▶ **Activity**
If a line below includes the string "contents", copy it.

▶ **Material for the task**
= Beginning of Section =
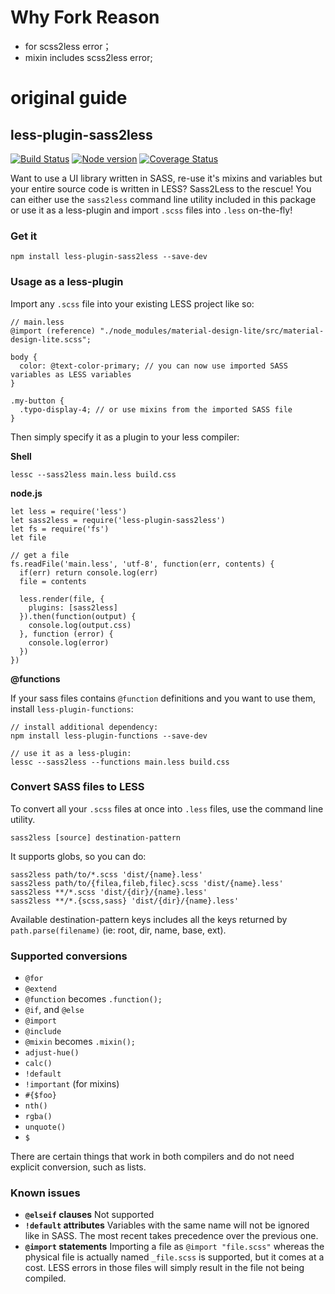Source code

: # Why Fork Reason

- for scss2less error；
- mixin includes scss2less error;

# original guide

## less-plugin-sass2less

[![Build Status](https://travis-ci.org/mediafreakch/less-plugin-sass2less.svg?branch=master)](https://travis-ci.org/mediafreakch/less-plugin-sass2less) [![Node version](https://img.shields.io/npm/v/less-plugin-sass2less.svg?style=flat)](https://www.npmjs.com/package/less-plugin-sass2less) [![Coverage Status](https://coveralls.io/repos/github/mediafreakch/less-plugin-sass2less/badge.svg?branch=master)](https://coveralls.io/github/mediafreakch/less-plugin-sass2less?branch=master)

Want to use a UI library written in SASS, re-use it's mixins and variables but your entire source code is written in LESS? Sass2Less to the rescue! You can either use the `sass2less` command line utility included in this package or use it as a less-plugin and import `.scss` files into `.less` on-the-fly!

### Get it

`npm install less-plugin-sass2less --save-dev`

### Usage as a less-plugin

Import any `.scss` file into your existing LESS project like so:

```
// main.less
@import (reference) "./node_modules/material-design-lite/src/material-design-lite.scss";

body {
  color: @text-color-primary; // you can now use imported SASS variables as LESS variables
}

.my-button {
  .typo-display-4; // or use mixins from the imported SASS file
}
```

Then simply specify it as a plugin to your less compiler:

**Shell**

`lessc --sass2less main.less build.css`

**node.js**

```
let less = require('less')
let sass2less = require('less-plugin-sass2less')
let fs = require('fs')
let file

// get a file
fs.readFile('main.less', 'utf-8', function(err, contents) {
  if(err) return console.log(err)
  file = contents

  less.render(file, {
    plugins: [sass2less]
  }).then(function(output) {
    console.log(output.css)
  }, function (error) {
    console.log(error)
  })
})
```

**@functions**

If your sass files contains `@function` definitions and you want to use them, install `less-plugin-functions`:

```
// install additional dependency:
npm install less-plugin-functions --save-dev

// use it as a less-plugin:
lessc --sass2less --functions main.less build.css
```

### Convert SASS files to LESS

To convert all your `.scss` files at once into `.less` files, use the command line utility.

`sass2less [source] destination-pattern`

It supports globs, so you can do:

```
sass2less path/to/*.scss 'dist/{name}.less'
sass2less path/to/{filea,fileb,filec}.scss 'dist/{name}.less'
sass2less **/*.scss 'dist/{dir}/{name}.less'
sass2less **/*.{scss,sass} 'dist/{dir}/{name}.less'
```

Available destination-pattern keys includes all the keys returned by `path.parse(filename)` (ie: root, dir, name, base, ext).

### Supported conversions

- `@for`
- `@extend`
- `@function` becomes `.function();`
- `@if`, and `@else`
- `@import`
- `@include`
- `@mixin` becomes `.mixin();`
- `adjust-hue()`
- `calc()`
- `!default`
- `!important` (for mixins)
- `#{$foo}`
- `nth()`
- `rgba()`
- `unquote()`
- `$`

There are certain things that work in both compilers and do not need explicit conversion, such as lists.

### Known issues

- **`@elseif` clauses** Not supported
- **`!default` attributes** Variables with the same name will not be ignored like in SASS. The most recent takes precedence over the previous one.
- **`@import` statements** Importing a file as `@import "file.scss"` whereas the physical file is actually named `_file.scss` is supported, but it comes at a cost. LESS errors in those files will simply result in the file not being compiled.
= End of Section =
= Beginning of Section =
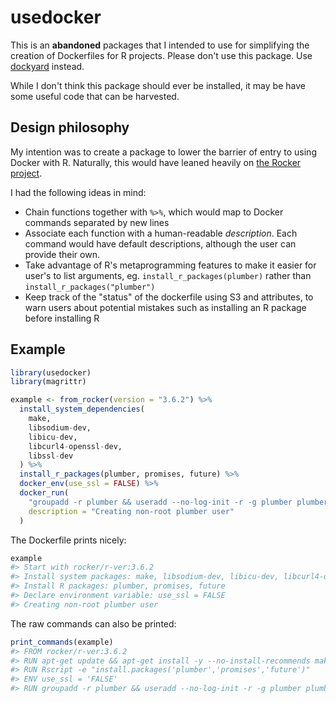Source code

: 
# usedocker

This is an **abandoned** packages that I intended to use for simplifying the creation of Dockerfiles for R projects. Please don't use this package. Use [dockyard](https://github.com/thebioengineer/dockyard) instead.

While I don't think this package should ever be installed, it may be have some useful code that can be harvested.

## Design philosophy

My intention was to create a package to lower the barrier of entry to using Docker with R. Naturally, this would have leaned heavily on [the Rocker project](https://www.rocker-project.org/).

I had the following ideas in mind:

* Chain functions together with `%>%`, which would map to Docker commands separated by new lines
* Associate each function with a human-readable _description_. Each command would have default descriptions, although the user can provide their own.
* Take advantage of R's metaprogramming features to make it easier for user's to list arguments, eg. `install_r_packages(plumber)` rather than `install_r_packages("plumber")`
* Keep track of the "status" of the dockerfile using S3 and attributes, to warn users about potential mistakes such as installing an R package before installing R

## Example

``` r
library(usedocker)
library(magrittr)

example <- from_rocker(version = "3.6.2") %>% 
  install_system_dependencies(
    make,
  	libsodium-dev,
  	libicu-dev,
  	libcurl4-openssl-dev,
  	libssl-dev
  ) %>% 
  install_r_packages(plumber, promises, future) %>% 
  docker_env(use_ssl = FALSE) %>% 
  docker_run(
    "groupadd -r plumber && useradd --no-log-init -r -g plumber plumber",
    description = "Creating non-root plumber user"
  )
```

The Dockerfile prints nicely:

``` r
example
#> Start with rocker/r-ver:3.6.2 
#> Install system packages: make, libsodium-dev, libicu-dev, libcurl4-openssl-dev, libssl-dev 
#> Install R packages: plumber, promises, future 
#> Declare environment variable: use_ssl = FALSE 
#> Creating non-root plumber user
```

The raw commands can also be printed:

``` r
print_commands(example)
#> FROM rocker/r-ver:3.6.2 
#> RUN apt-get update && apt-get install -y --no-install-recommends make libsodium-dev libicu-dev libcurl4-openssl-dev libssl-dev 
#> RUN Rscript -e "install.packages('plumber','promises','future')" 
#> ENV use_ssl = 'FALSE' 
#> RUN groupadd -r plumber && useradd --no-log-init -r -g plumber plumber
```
= End of Section =
= Beginning of Section =
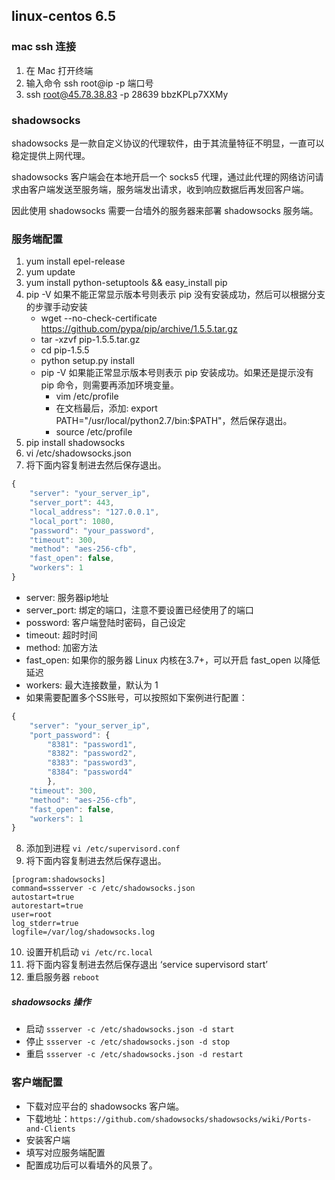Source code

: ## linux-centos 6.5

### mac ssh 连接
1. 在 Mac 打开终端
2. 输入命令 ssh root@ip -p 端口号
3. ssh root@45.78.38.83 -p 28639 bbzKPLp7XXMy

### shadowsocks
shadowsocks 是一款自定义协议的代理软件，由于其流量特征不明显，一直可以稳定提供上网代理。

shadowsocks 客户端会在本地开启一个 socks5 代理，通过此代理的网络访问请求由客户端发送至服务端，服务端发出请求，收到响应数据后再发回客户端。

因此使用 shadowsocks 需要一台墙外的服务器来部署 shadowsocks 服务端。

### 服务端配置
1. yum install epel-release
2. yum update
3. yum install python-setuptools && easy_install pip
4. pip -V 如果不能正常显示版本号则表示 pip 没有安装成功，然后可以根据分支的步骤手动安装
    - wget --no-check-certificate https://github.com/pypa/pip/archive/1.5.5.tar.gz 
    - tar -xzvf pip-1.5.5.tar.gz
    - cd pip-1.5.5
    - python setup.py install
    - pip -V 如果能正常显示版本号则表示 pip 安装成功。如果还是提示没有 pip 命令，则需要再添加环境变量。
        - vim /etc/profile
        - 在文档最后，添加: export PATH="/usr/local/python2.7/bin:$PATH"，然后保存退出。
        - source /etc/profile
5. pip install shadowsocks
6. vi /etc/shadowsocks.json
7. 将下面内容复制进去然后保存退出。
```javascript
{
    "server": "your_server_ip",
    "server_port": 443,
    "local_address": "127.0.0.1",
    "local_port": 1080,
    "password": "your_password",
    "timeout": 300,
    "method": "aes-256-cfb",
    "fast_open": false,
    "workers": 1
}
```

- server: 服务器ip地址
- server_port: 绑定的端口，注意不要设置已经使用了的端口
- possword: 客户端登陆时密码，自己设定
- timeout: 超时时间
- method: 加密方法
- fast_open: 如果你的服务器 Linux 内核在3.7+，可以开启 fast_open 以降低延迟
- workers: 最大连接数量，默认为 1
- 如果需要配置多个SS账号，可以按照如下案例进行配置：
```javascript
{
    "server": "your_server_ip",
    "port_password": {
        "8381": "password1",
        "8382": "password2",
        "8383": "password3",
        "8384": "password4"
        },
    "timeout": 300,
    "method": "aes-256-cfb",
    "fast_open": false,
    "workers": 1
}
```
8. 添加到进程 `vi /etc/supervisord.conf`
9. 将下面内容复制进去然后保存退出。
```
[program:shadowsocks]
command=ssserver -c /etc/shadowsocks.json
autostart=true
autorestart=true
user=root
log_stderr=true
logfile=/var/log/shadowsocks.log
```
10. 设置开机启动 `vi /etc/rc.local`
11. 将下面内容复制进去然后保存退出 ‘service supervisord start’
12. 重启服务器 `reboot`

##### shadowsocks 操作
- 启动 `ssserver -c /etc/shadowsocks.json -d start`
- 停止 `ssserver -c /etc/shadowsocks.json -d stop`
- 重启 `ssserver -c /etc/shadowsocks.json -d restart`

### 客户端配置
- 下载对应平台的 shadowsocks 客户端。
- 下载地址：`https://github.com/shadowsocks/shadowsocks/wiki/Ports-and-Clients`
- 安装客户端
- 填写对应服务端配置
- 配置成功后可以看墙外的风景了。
= End of Section =
▶ **Written reply**
fs.readFile('main.less', 'utf-8', function(err, contents) {
  file = contents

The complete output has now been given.